Virus-like particles (VLPs) are non-infectious nanoscale structures that closely mimic the organization and shape of native viruses but lack viral genetic material. They comprise self-assembled viral structural proteins and are highly immunogenic due to their repetitive, multivalent surface.

How the VLP displays transmembrane proteins.

Advantages of displaying membrane proteins on VLPs

Native-like Conformation: VLPs provide a lipid bilayer environment that helps transmembrane proteins maintain their correct folding, topology, and conformation, closely mimicking their native state on the cell membrane.

Enhanced Immunogenicity: The repetitive, multivalent display of antigens on VLPs significantly boosts immune responses compared to soluble or monomeric proteins, making them ideal for vaccine and antibody development.

Stabilization of Difficult Targets: Transmembrane proteins are often unstable or insoluble when isolated. VLPs offer structural support, increasing protein stability and solubility during purification and immunization.

Improved Antibody Generation: Presenting transmembrane proteins on VLPs enhances the likelihood of generating antibodies against conformational epitopes, which are often lost in linear peptide or denatured formats.

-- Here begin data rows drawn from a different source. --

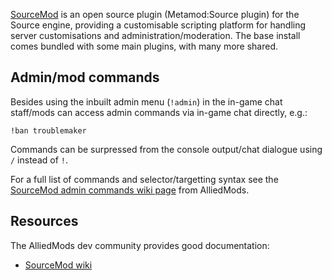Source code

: [SourceMod](http://www.sourcemod.net) is an open source plugin (Metamod:Source plugin) for the Source engine, providing a customisable scripting platform for handling server customisations and administration/moderation. The base install comes bundled with some main plugins, with many more shared.

## Admin/mod commands

Besides using the inbuilt admin menu (`!admin`) in the in-game chat staff/mods can access admin commands via in-game chat directly, e.g.:

    !ban troublemaker

Commands can be surpressed from the console output/chat dialogue using `/` instead of `!`.

For a full list of commands and selector/targetting syntax see the [SourceMod admin commands wiki page](https://wiki.alliedmods.net/Admin_commands_(sourcemod)) from AlliedMods.

## Resources

The AlliedMods dev community provides good documentation:

- [SourceMod wiki](https://wiki.alliedmods.net/SourceMod)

No Genetic Material = High Safety: VLPs are non-infectious because they lack viral genetic material, offering a safe platform for research and therapeutic development.

Product Features:

→ Mammalian cell expression system for natural folding and glycosylation

→ Strong Immunogenicity

→ Validated biological activity via ELISA and SPR

→ High batch-to-batch consistency

→ Site-specific biotinylation available

Applications:

→ Immunization

→ Antibody Screening

→ Analytical Assay Method Development and Testing

→ PK/PD studies

Product Validation

Claudin 18.2 is a tetraspanin protein family member of critical therapeutic potential for gastric and esophageal adenocarcinomas. Despite interest in drug development targeting Claudin 18.2, technical challenges in expressing high-quality Claudin 18.2 protein have significantly limited the progress of Claudin 18.2-targeted drug discovery and development. By leveraging virus-like particles, we have become the first company to successfully produce the commercially available, full-length human Claudin 18.2 protein in soluble format. Our consistent activity and purity testing results demonstrate the functional integrity and bioactivity of our VLP-displayed
protein platform.

Dynamic Light Scattering Data for KACTUS Claudin 18.2 virus-like particle (VLP) shows uniform size of the VLP membrane proteins

Figure 1. Intensity distribution of Claudin 18.2 VLPs measured by dynamic light scattering (DLS). The peak centered at approximately 150 nm indicates a homogeneous VLP particle size.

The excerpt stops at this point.